Every person who deals with this kind of bullshit (whether it’s holiday-related or not) gets to decide how they want to handle it. You are, as always, the boss of your underpants.
Let me suggest that you don’t have to put up with body-shaming (during holidays you celebrate or any other time). You don’t have to put up with body snarking, body stigma, or concern trolling. You don’t have to allow a running commentary on your body, health, or food choices from anyone. You don’t have to accept treatment you don’t like because people are your family, friends, or because they “mean well”. And you don’t have to internalize other people’s bullshit, you don’t have to buy into the thin=better/healthier/prettier paradigm or be preached at by people who do.
Loving your body is an act of sheer courage and revolution in this culture. Instead of another article about how to avoid holiday weight gain, here’s what I would like to see all over Facebook, and hear on the radio, television and at gatherings all over the world during the holidays and every other time of year:
My body is not a representation of my failures, sins, or mistakes. My body is not a sign that I am in poor health, or that I am not physically fit neither of which is your business regardless. My body is not up for public discussion, debate or judgment. My body is not a signal that I need your help or input to make decisions about my health or life. My body is the constant companion that helps me do every single thing that I do every second of every day and it deserves respect and admiration. If you are incapable of appreciating my body that is your deficiency, not mine, and I do not care. Nor am I interested in hearing your thoughts on the matter so, if you want to be around me, you are 100% responsible for doing whatever it takes to keep those thoughts to yourself. If you are incapable of doing that I will leave and spend my time with people who can treat me appropriately. Please pass the green beans.

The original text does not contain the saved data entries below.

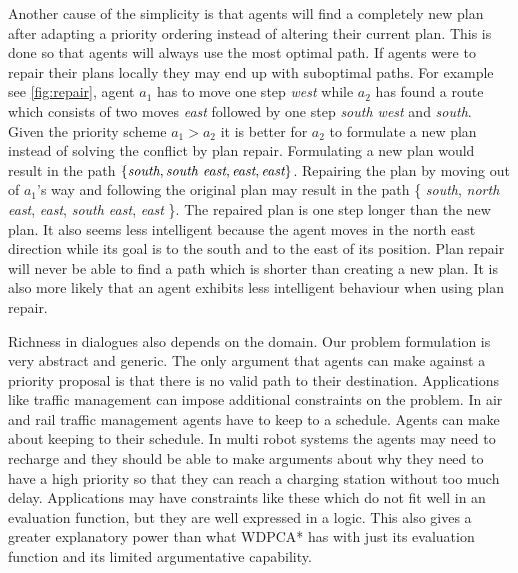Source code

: Another cause of the simplicity is that agents will find a completely new plan
after adapting a priority ordering instead of altering their current plan. This
is done so that agents will always use the most optimal path. If agents were to
repair their plans locally they may end up with suboptimal paths. For example
see \autoref{fig:repair}, agent $a_1$ has to move one step \emph{west} while
$a_2$ has found a route which consists of two moves \emph{east} followed by one
step \emph{south west} and \emph{south}. Given the priority scheme $a_1 > a_2$
it is better for $a_2$ to formulate a new plan instead of solving the conflict
by plan repair. Formulating a new plan would result in the path $\{
\emph{south}, \emph{south east}, \emph{east}, \emph{east} \}$. Repairing the
plan by moving out of $a_1$'s way and following the original plan may result in
the path \{ \emph{south}, \emph{north east}, \emph{east}, \emph{south east},
\emph{east} \}. The repaired plan is one step longer than the new plan. It also
seems less intelligent because the agent moves in the north east direction
while its goal is to the south and to the east of its position. Plan repair
will never be able to find a path which is shorter than creating a new plan. It
is also more likely that an agent exhibits less intelligent behaviour when
using plan repair.

Richness in dialogues also depends on the domain. Our problem formulation is
very abstract and generic. The only argument that agents can make against a
priority proposal is that there is no valid path to their destination.
Applications like traffic management can impose additional constraints on the
problem. In air and rail traffic management agents have to keep to a schedule.
Agents can make about keeping to their schedule. In multi robot systems the
agents may need to recharge and they should be able to make arguments about why
they need to have a high priority so that they can reach a charging station
without too much delay. Applications may have constraints like these which do
not fit well in an evaluation function, but they are well expressed in a logic.
This also gives a greater explanatory power than what WDPCA* has with just its
evaluation function and its limited argumentative capability.


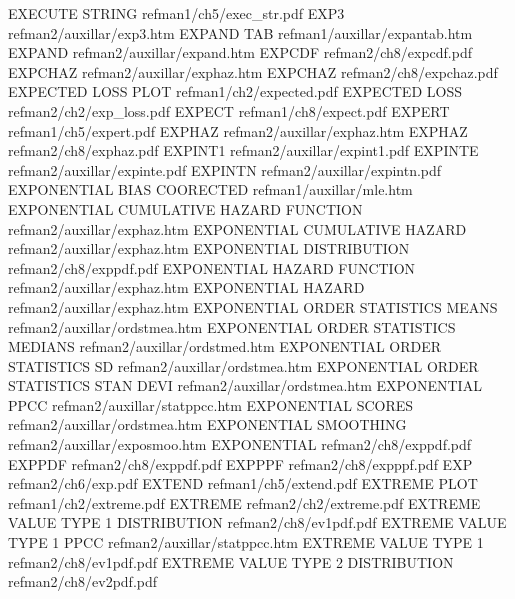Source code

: EXECUTE STRING                          refman1/ch5/exec_str.pdf
EXP3                                    refman2/auxillar/exp3.htm
EXPAND TAB                              refman1/auxillar/expantab.htm
EXPAND                                  refman2/auxillar/expand.htm
EXPCDF                                  refman2/ch8/expcdf.pdf
EXPCHAZ                                 refman2/auxillar/exphaz.htm
EXPCHAZ                                 refman2/ch8/expchaz.pdf
EXPECTED LOSS PLOT                      refman1/ch2/expected.pdf
EXPECTED LOSS                           refman2/ch2/exp_loss.pdf
EXPECT                                  refman1/ch8/expect.pdf
EXPERT                                  refman1/ch5/expert.pdf
EXPHAZ                                  refman2/auxillar/exphaz.htm
EXPHAZ                                  refman2/ch8/exphaz.pdf
EXPINT1                                 refman2/auxillar/expint1.pdf
EXPINTE                                 refman2/auxillar/expinte.pdf
EXPINTN                                 refman2/auxillar/expintn.pdf
EXPONENTIAL BIAS COORECTED              refman1/auxillar/mle.htm
EXPONENTIAL CUMULATIVE HAZARD FUNCTION  refman2/auxillar/exphaz.htm
EXPONENTIAL CUMULATIVE HAZARD           refman2/auxillar/exphaz.htm
EXPONENTIAL DISTRIBUTION                refman2/ch8/exppdf.pdf
EXPONENTIAL HAZARD FUNCTION             refman2/auxillar/exphaz.htm
EXPONENTIAL HAZARD                      refman2/auxillar/exphaz.htm
EXPONENTIAL ORDER STATISTICS MEANS      refman2/auxillar/ordstmea.htm
EXPONENTIAL ORDER STATISTICS MEDIANS    refman2/auxillar/ordstmed.htm
EXPONENTIAL ORDER STATISTICS SD         refman2/auxillar/ordstmea.htm
EXPONENTIAL ORDER STATISTICS STAN DEVI  refman2/auxillar/ordstmea.htm
EXPONENTIAL PPCC                        refman2/auxillar/statppcc.htm
EXPONENTIAL SCORES                      refman2/auxillar/ordstmea.htm
EXPONENTIAL SMOOTHING                   refman2/auxillar/exposmoo.htm
EXPONENTIAL                             refman2/ch8/exppdf.pdf
EXPPDF                                  refman2/ch8/exppdf.pdf
EXPPPF                                  refman2/ch8/expppf.pdf
EXP                                     refman2/ch6/exp.pdf
EXTEND                                  refman1/ch5/extend.pdf
EXTREME PLOT                            refman1/ch2/extreme.pdf
EXTREME                                 refman2/ch2/extreme.pdf
EXTREME VALUE TYPE 1 DISTRIBUTION       refman2/ch8/ev1pdf.pdf
EXTREME VALUE TYPE 1 PPCC               refman2/auxillar/statppcc.htm
EXTREME VALUE TYPE 1                    refman2/ch8/ev1pdf.pdf
EXTREME VALUE TYPE 2 DISTRIBUTION       refman2/ch8/ev2pdf.pdf
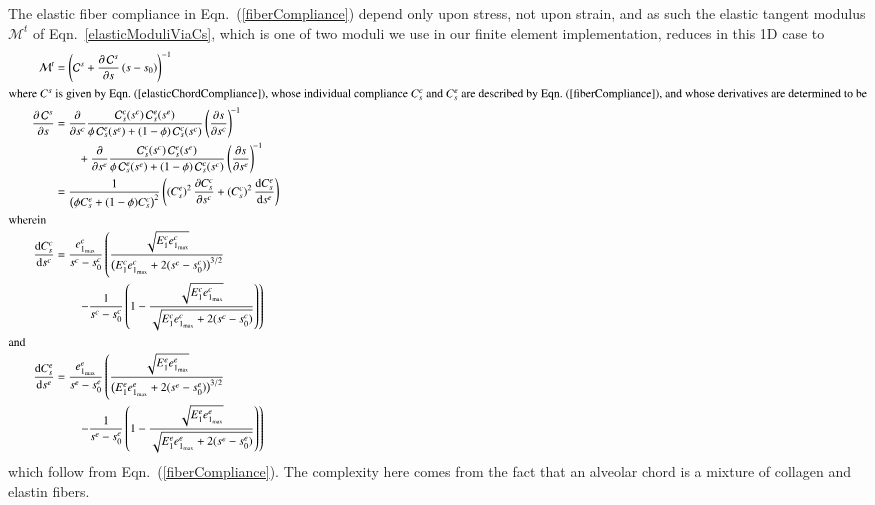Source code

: The elastic fiber compliance in Eqn.~(\ref{fiberCompliance}) depend only upon stress, not upon strain, and as such the elastic tangent modulus $\boldsymbol{\mathcal{M}}^t$ of Eqn.~\eqref{elasticModuliViaCs}, which is one of two moduli we use in our finite element implementation, reduces in this 1D case to
\begin{subequations}
    \label{fiberTangentModulus}
    \begin{align}
    \mathcal{M}^t & = \left( \mathcal{C}^s + \frac{\partial \, \mathcal{C}^s}
    {\partial s} \, (s - s_0) \right)^{-1} \\
    \intertext{where $C^s$ is given by Eqn.~(\ref{elasticChordCompliance}), whose individual compliance $C^c_s$ and $C^e_s$ are described by Eqn.~(\ref{fiberCompliance}), and whose derivatives are determined to be}
    \mbox{} \qquad \frac{\partial \, \mathcal{C}^s}{\partial s} & = 
    \frac{\partial}{\partial s^c} 
    \frac{\mathcal{C}_s^c (s^c) \, \mathcal{C}_s^e (s^e)}
    {\phi \, \mathcal{C}_s^e (s^e) + (1-\phi) \, \mathcal{C}_s^c (s^c)}
    \left( \frac{\partial s}{\partial s^c} \right)^{\! -1} \notag \\ 
    \mbox{} & \qquad + \frac{\partial}{\partial s^e} 
    \frac{\mathcal{C}_s^c (s^c) \, \mathcal{C}_s^e (s^e)} 
    {\phi \, \mathcal{C}_s^e (s^e) + (1-\phi) \, \mathcal{C}_s^c (s^c)}
    \left( \frac{\partial s}{\partial s^e} \right)^{\! -1} \notag \\ 
    & = \frac{1}{\bigl( \phi C^e_s + (1-\phi) C^c_s \bigr)^2} \left(
    (C^e_s)^2 \, \frac{\partial C^c_s}{\partial s^c} + (C^c_s)^2 \,
    \frac{\mathrm{d} C^e_s}{\mathrm{d} s^e} \right) \\
    \intertext{wherein}
    \frac{\mathrm{d}C^c_s}{\mathrm{d}s^c} & = \frac{e^c_{1_{\max}}}{s^c - s^c_0} 
    \left( \frac{\sqrt{E^c_1 e^c_{1_{\max}}}}
    {\bigl( E^c_1 e^c_{1_{\max}} + 2 (s^c - s^c_0) \bigr)^{3/2}} \right. \notag \\
    \mbox{} & \qquad \left. - 
    \frac{1}{s^c-s^c_0} \left( 1 - \frac{\sqrt{E^c_1 e^c_{1_{\max}}}}
    {\sqrt{E^c_1 e^c_{1_{\max}} + 2 (s^c - s^c_0)}} \right) \right) \\
    \intertext{and}
    \frac{\mathrm{d}C^e_s}{\mathrm{d}s^e} & = \frac{e^e_{1_{\max}}}{s^e - s^e_0} 
    \left( \frac{\sqrt{E^e_1 e^e_{1_{\max}}}}
    {\bigl( E^e_1 e^e_{1_{\max}} + 2 (s^e - s^e_0) \bigr)^{3/2}} \right. \notag \\
    \mbox{} & \qquad \left. - 
    \frac{1}{s^e-s^e_0} \left( 1 - \frac{\sqrt{E^e_1 e^e_{1_{\max}}}}
    {\sqrt{E^e_1 e^e_{1_{\max}} + 2 (s^e - s^e_0)}} \right) \right)
    \end{align}
\end{subequations}
which follow from Eqn.~(\ref{fiberCompliance}).  The complexity here comes from the fact that an alveolar chord is a mixture of collagen and elastin fibers.

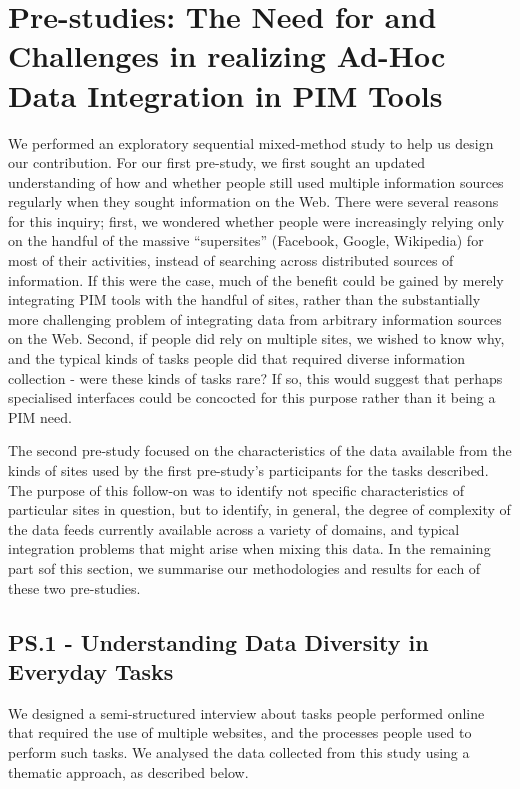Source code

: \documentclass{sigchi}
\begin{document}
\section{Pre-studies: The Need for and Challenges in realizing Ad-Hoc Data Integration in PIM Tools}


We performed an exploratory sequential mixed-method study to help us design our contribution. For our first pre-study, we first sought an updated understanding of how and whether people still used multiple information sources regularly when they sought information on the Web. There were several reasons for this inquiry; first, we wondered whether people were increasingly relying only on the handful of the massive ``supersites'' (Facebook, Google, Wikipedia) for most of their activities, instead of  searching across distributed sources of information.  If this were the case, much of the benefit could be gained by merely integrating PIM tools with the handful of sites, rather than the substantially more challenging problem of integrating data from arbitrary information sources on the Web.   Second, if people did rely on multiple sites, we wished to know why, and the typical kinds of tasks people did that required diverse information collection - were these kinds of tasks rare?  If so, this would suggest that perhaps specialised interfaces could be concocted for this purpose rather than it being a PIM need. 

The second pre-study focused on the characteristics of the data available from the kinds of sites used by the first pre-study's participants for the tasks described. The purpose of this follow-on  was to identify not specific characteristics of particular sites in question, but to identify, in general, the degree of complexity of the data feeds currently available across a variety of domains, and typical integration problems that might arise when mixing this data. In the remaining part sof this section, we summarise our methodologies and results for each of these two pre-studies.


\subsection{PS.1 - Understanding Data Diversity in Everyday Tasks}
We designed a semi-structured interview about tasks people performed online that required the use of multiple websites, and the processes people used to perform such tasks.  We analysed the data collected from this study using a thematic approach, as described below. 
\end{document}
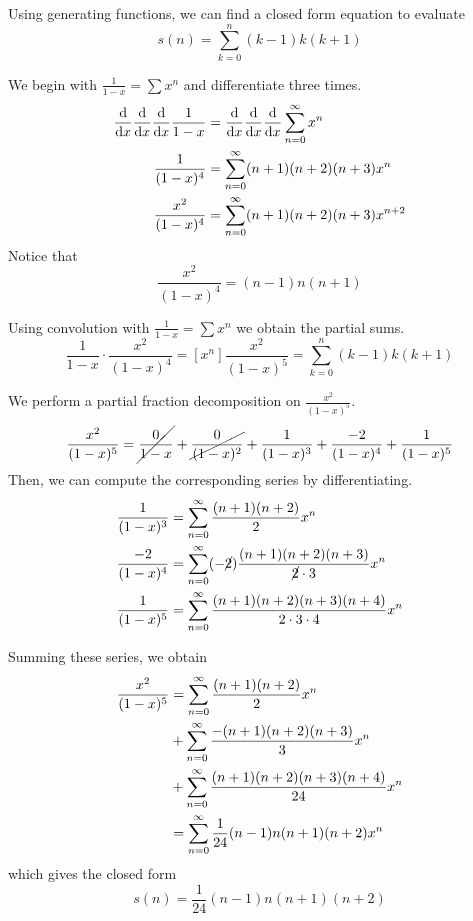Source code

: \documentclass[11pt]{article}
\begin{document}

Using generating functions, we can find a closed form equation to evaluate
%
\begin{equation*}
    s(n) = \sum_{k=0}^n (k-1)k(k+1)
\end{equation*}

We begin with $\frac{1}{1-x} = \sum x^n$ and differentiate three times.
%
\begin{align*}
    \frac{\mathrm{d} }{\mathrm{d} x} \frac{\mathrm{d} }{\mathrm{d} x} \frac{\mathrm{d} }{\mathrm{d} x} \frac{1}{1-x}
    &= \frac{\mathrm{d} }{\mathrm{d} x} \frac{\mathrm{d} }{\mathrm{d} x} \frac{\mathrm{d} }{\mathrm{d} x} \sum^\infty_{n=0} x^n \\
    \frac{1}{(1-x)^4} &= \sum^\infty_{n=0} (n+1)(n+2)(n+3) x^n \\
    \frac{x^2}{(1-x)^4} &= \sum^\infty_{n=0} (n+1)(n+2)(n+3) x^{n+2}
\end{align*}
%
Notice that
%
\begin{equation*}
    [x^n] \frac{x^2}{(1-x)^4} = (n-1)n(n+1)
\end{equation*}

Using convolution with $\frac{1}{1-x} = \sum x^n$ we obtain the partial sums.
%
\begin{equation*}
    [x^n] \frac{1}{1-x} \cdot \frac{x^2}{(1-x)^4}
    = [x^n] \frac{x^2}{(1-x)^5}
    = \sum_{k=0}^n (k-1)k(k+1)
\end{equation*}

We perform a partial fraction decomposition on $\frac{x^2}{(1-x)^5}$.
%
\begin{equation*}
    \frac{x^2}{(1-x)^5}
    = \cancel{\frac{0}{1-x}}
    + \cancel{\frac{0}{(1-x)^2}}
    + \frac{1}{(1-x)^3}
    + \frac{-2}{(1-x)^4}
    + \frac{1}{(1-x)^5}
\end{equation*}
%
Then, we can compute the corresponding series by differentiating.
%
\begin{align*}
    \frac{1}{(1-x)^3}
    &= \sum^\infty_{n=0} \frac{(n+1)(n+2)}{2} x^n \\
    \frac{-2}{(1-x)^4}
    &= \sum^\infty_{n=0}
        (-\cancel{2}) \frac{(n+1)(n+2)(n+3)}{\cancel{2} \cdot 3}
        x^n \\
    \frac{1}{(1-x)^5}
    &= \sum^\infty_{n=0} \frac{(n+1)(n+2)(n+3)(n+4)}{2 \cdot 3 \cdot 4} x^n
\end{align*}

Summing these series, we obtain
%
\begin{align*}
    \frac{x^2}{(1-x)^5}
    &= \sum^\infty_{n=0} \frac{(n+1)(n+2)}{2} x^n \\
    &+ \sum^\infty_{n=0} \frac{-(n+1)(n+2)(n+3)}{3} x^n \\
    &+ \sum^\infty_{n=0} \frac{(n+1)(n+2)(n+3)(n+4)}{24} x^n \\
    &= \sum^\infty_{n=0} \frac{1}{24} (n-1)n(n+1)(n+2) x^n
\end{align*}
%
which gives the closed form
%
\begin{equation*}
    s(n) = \frac{1}{24} (n-1)n(n+1)(n+2)
\end{equation*}
\end{document}
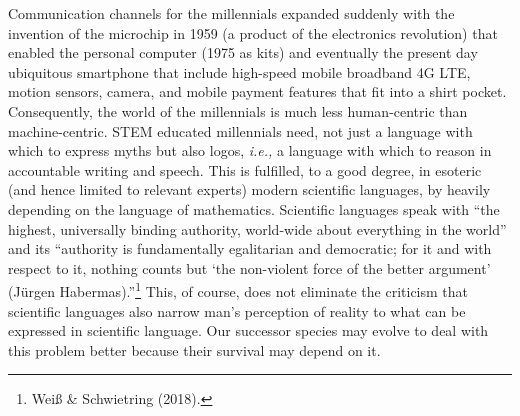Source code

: \begin{multicols}{2}
Communication channels for the millennials expanded suddenly with the invention of the microchip in 1959 (a product of the electronics revolution) that enabled the personal computer (1975 as kits) and eventually the present day ubiquitous smartphone that include high-speed mobile broadband 4G LTE, motion sensors, camera, and mobile payment features that fit into a shirt pocket. Consequently, the world of the millennials is much less human-centric than machine-centric. STEM educated millennials need, not just a language with which to express myths but also logos, \textit{i.e.,} a language with which to reason in accountable writing and speech. This is fulfilled, to a good degree, in esoteric (and hence limited to relevant experts) modern scientific languages, by heavily depending on the language of mathematics. Scientific languages speak with “the highest, universally binding authority, world-wide about everything in the world” and its “authority is fundamentally egalitarian and democratic; for it and with respect to it, nothing counts but ‘the non-violent force of the better argument’ (Jürgen Habermas).”\footnote{Weiß \& Schwietring (2018).}  This, of course, does not eliminate the criticism that scientific languages also narrow man's perception of reality to what can be expressed in scientific language. Our successor species may evolve to deal with this problem better because their survival may depend on it.

\vskip 2pt


\end{multicols}
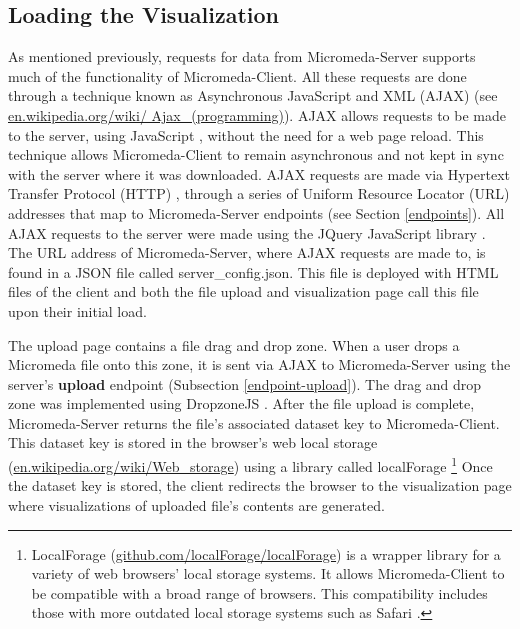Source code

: \subsection{Loading the Visualization}

As mentioned previously, requests for data from Micromeda-Server supports much of the functionality of Micromeda-Client. All these requests are done through a technique known as Asynchronous JavaScript and XML (AJAX) \cite{garrett2005ajax,li2012jquery} (see \href{en.wikipedia.org/wiki/Ajax\_(programming)}{en.wikipedia.org/wiki/ Ajax\_(programming)}). AJAX allows requests to be made to the server, using JavaScript \cite{flanagan2006javascript}, without the need for a web page reload. This technique allows Micromeda-Client to remain asynchronous and not kept in sync with the server where it was downloaded. AJAX requests are made via Hypertext Transfer Protocol (HTTP) \cite{fielding1999hypertext}, through a series of Uniform Resource Locator (URL) addresses \cite{berners1994rfc} that map to Micromeda-Server endpoints (see Section \ref{endpoints}). All AJAX requests to the server were made using the JQuery JavaScript library \cite{chaffer2013learning,li2012jquery}. The URL address of Micromeda-Server, where AJAX requests are made to, is found in a JSON file called server\_config.json. This file is deployed with HTML files of the client and both the file upload and visualization page call this file upon their initial load.

The upload page contains a file drag and drop zone. When a user drops a Micromeda file onto this zone, it is sent via AJAX to Micromeda-Server using the server's \textbf{upload} endpoint (Subsection \ref{endpoint-upload}). The drag and drop zone was implemented using DropzoneJS \cite{meno}. After the file upload is complete, Micromeda-Server returns the file's associated dataset key to Micromeda-Client. This dataset key is stored in the browser's web local storage \cite{Hickson} (\href{en.wikipedia.org/wiki/Web\_storage}{en.wikipedia.org/wiki/Web\_storage}) using a library called localForage \cite{localforage} \footnote{LocalForage (\href{github.com/localForage/localForage}{github.com/localForage/localForage}) is a wrapper library for a variety of web browsers' local storage systems. It allows Micromeda-Client to be compatible with a broad range of browsers. This compatibility includes those with more outdated local storage systems such as Safari \cite{lawson_2014}.} Once the dataset key is stored, the client redirects the browser to the visualization page where visualizations of uploaded file's contents are generated.

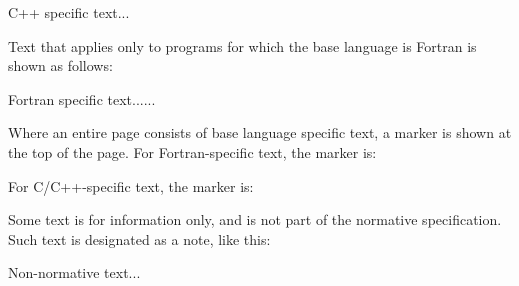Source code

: \begin{cppspecific}
C++ specific text...
\end{cppspecific}

Text that applies only to programs for which the base language is Fortran is shown as follows:

\begin{fortranspecific}
Fortran specific text......
\end{fortranspecific}

Where an entire page consists of base language specific text, a marker is shown
at the top of the page.  For Fortran-specific text, the marker is:

\bigskip
{}
\bigskip

For C/C++-specific text, the marker is:

\bigskip
{}
\bigskip

Some text is for information only, and is not part of the normative specification. Such
text is designated as a note, like this:

\begin{note}
Non-normative text...
\end{note}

As always I think that preparation is the best friend of the fatty. If you suspect that you may be the victim of holiday fat-shaming then I suggest being prepared. Here are some ideas:
Know what your boundaries are and decide on consequences that you can live with ahead of time. Don’t threaten things that you won’t follow through on. So try something like “My body is fine, your behavior is inappropriate. If there is one more comment about my weight, I am leaving.” Practice it before you go so that you are ready. The common thread among my friends who have done this is that they’ve only had to do it once and then their bodies (and wishes) were respected, and they all report feeling incredibly empowered. As always, your mileage may vary.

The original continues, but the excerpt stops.